The impetus for the new study was researchers’ confusion over why the U.S. maternal mortality rate was so high compared with other high-income nations, said Cande Ananth, a senior author of the study and chief of epidemiology and biostatistics at Rutgers Robert Wood Johnson Medical School. The authors said U.S. maternal mortality is actually comparable to that of Canada and Britain. Even with the adjusted rate, however, the U.S. rate would remain higher than most peer nations.

The authors decided to ignore the checkbox and count only deaths that listed a cause related to pregnancy.

Under the new criteria, researchers found that the mortality rates were 10.2 per 100,000 live births from 1999 to 2002 and 10.4 from 2018 to 2021. In contrast, the National Vital Statistics System method produced a mortality rate of 9.65 from 1999 to 2002 and 23.6 from 2018 to 2021.

An agency spokesman declined to comment on the new study and instead pointed to its own 2018 report.

In that report, the National Vital Statistics System reviewed several studies that found the pregnancy-and-birth checkbox was being used in error, particularly for people ages 45 and older. At that time, the agency’s report said that without the checkbox, the rate for maternal mortality would have remained flat since 2002.

To correct for misuse of the checkbox, the agency changed the way it counted deaths.
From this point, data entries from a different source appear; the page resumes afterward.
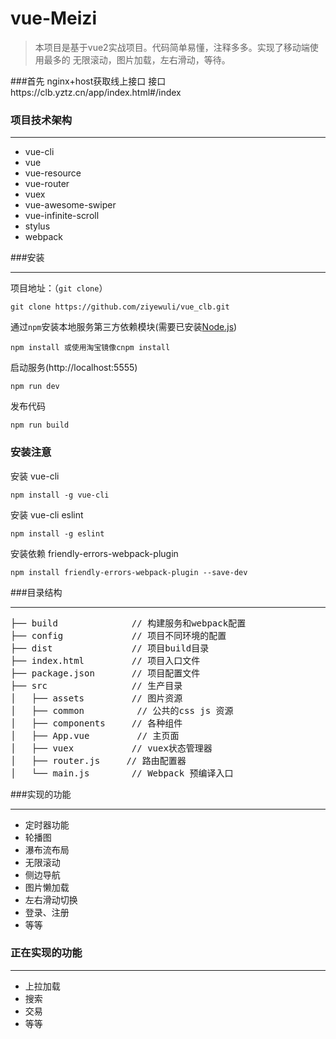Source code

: # vue-Meizi

>  本项目是基于vue2实战项目。代码简单易懂，注释多多。实现了移动端使用最多的 无限滚动，图片加载，左右滑动，等待。

###首先
nginx+host获取线上接口 接口https://clb.yztz.cn/app/index.html#/index

### 项目技术架构
***
*  vue-cli
*  vue
*  vue-resource
*  vue-router
*  vuex
*  vue-awesome-swiper
*  vue-infinite-scroll
*  stylus
*  webpack

###安装
***
项目地址：（`git clone`）
```shell
git clone https://github.com/ziyewuli/vue_clb.git
```
通过`npm`安装本地服务第三方依赖模块(需要已安装[Node.js](https://nodejs.org/))

```
npm install 或使用淘宝镜像cnpm install
```
启动服务(http://localhost:5555)

```
npm run dev
```
发布代码

```
npm run build
```
### 安装注意
安装 vue-cli
```
npm install -g vue-cli
```
安装 vue-cli eslint
```
npm install -g eslint
```
 安装依赖 friendly-errors-webpack-plugin

```
npm install friendly-errors-webpack-plugin --save-dev
```
###目录结构
***
<pre>
├── build              // 构建服务和webpack配置
├── config             // 项目不同环境的配置
├── dist               // 项目build目录
├── index.html         // 项目入口文件
├── package.json       // 项目配置文件
├── src                // 生产目录
│   ├── assets         // 图片资源
│   ├── common          // 公共的css js 资源
│   ├── components     // 各种组件
│   ├── App.vue         // 主页面 
│   ├── vuex           // vuex状态管理器
│   ├── router.js     // 路由配置器
│   └── main.js        // Webpack 预编译入口
</pre>

###实现的功能
***
* 定时器功能
* 轮播图
* 瀑布流布局
* 无限滚动
* 侧边导航
* 图片懒加载
* 左右滑动切换
* 登录、注册
* 等等

### 正在实现的功能
***
* 上拉加载
*  搜索
*  交易
*  等等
It stopped classifying deaths as pregnancy-related for people over age 44 unless there was a specific cause of death tied to pregnancy or delivery. But for those 44 or younger, the agency continued to classify every death with the box checked as being related to pregnancy or delivery, even if the specific cause of death was unrelated.

Despite the study’s conclusion that use of the checkbox led to excessively high calculations of maternal mortality, the National Vital Statistics System said in its 2018 report that it would continue to calculate rates from the checkbox to avoid undercounting maternal mortality.
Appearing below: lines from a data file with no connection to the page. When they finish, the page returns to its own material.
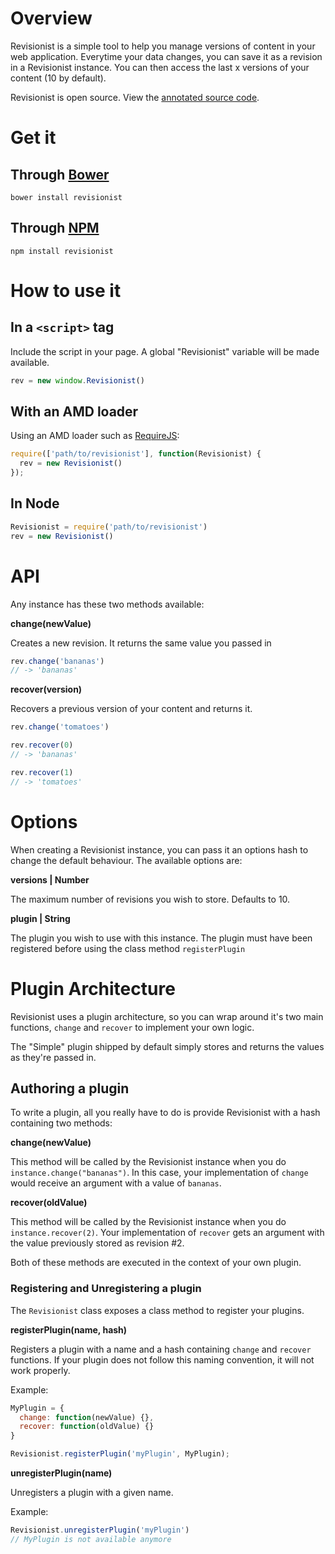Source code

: # Overview
Revisionist is a simple tool to help you manage versions of content in your web application.
Everytime your data changes, you can save it as a revision in a Revisionist instance.
You can then access the last x versions of your content (10 by default).

Revisionist is open source. View the [annotated source code](http//inf0rmer.github.io/revisionist/docs/revisionist.html).

# Get it

## Through [Bower](http://bower.io/)
```bower install revisionist```

## Through [NPM](https://npmjs.org/)
```npm install revisionist```

# How to use it

## In a ```<script>``` tag
Include the script in your page. A global "Revisionist" variable will be made available.

```javascript
rev = new window.Revisionist()
```

## With an AMD loader
Using an AMD loader such as [RequireJS](http://requirejs.org):

```javascript
require(['path/to/revisionist'], function(Revisionist) {
  rev = new Revisionist()
});
```

## In Node

``` javascript
Revisionist = require('path/to/revisionist')
rev = new Revisionist()
```

# API

Any instance has these two methods available:

**change(newValue)**

Creates a new revision. It returns the same value you passed in
```javascript
rev.change('bananas')
// -> 'bananas'
```

**recover(version)**

Recovers a previous version of your content and returns it.
```javascript
rev.change('tomatoes')

rev.recover(0)
// -> 'bananas'

rev.recover(1)
// -> 'tomatoes'
```

# Options
When creating a Revisionist instance, you can pass it an options hash to change the default behaviour. The available options are:

**versions | Number**

The maximum number of revisions you wish to store. Defaults to 10.

**plugin | String**

The plugin you wish to use with this instance. The plugin must have been registered before using the class method ```registerPlugin```

# Plugin Architecture
Revisionist uses a plugin architecture, so you can wrap around it's two main functions, ```change``` and ```recover``` to implement your own logic.

The "Simple" plugin shipped by default simply stores and returns the values as they're passed in.

## Authoring a plugin
To write a plugin, all you really have to do is provide Revisionist with a hash containing two methods:

**change(newValue)**

This method will be called by the Revisionist instance when you do ```instance.change("bananas")```. In this case, your implementation of ```change``` would receive an argument with a value of ```bananas```.

**recover(oldValue)**

This method will be called by the Revisionist instance when you do ```instance.recover(2)```. Your implementation of ```recover``` gets an argument with the value previously stored as revision #2.

Both of these methods are executed in the context of your own plugin.

### Registering and Unregistering a plugin
The ```Revisionist``` class exposes a class method to register your plugins.

**registerPlugin(name, hash)**

Registers a plugin with a name and a hash containing ```change``` and ```recover``` functions. If your plugin does not follow this naming convention, it will not work properly.

Example:
```javascript
MyPlugin = {
  change: function(newValue) {},
  recover: function(oldValue) {}
}

Revisionist.registerPlugin('myPlugin', MyPlugin);
```

**unregisterPlugin(name)**

Unregisters a plugin with a given name.

Example:
```javascript
Revisionist.unregisterPlugin('myPlugin')
// MyPlugin is not available anymore
```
Other experts say the new study can be helpful to expand the ways public health initiatives are targeted to yield better outcomes.

This is an opportunity to rethink how the nation tracks maternal health outcomes and create a better system to help identify problems and interventions, said Chiamaka Onwuzurike, medical director of the gynecology clinic at Brigham and Women’s Hospital and an instructor at Harvard Medical School who was not involved with the study. “If we keep our blinders up and think that things are working well and our systems are tracking things appropriately, what good does that really do us?”

In 2022, the White House released a blueprint to address the maternal health crisis, outlining federal actions and long-term goals for improvement. But the federal government needs to better track progress toward achieving these goals, according to a February report from the Government Accountability Office.

Examining indirect causes of maternal deaths, including mental health, can lead to policies and interventions aimed at minimizing the instances of non-obstetric causes of death, according to Amita Vyas, a professor in the department of prevention and community health and director of George Washington University’s Center of Excellence in Maternal and Child Health.

“When we think about maternal deaths, it’s not just in pregnancy or during childbirth,” Vyas said. “We lose the ability to design lifesaving interventions if we disregard other indirect pregnancy-related factors in the postpartum period.”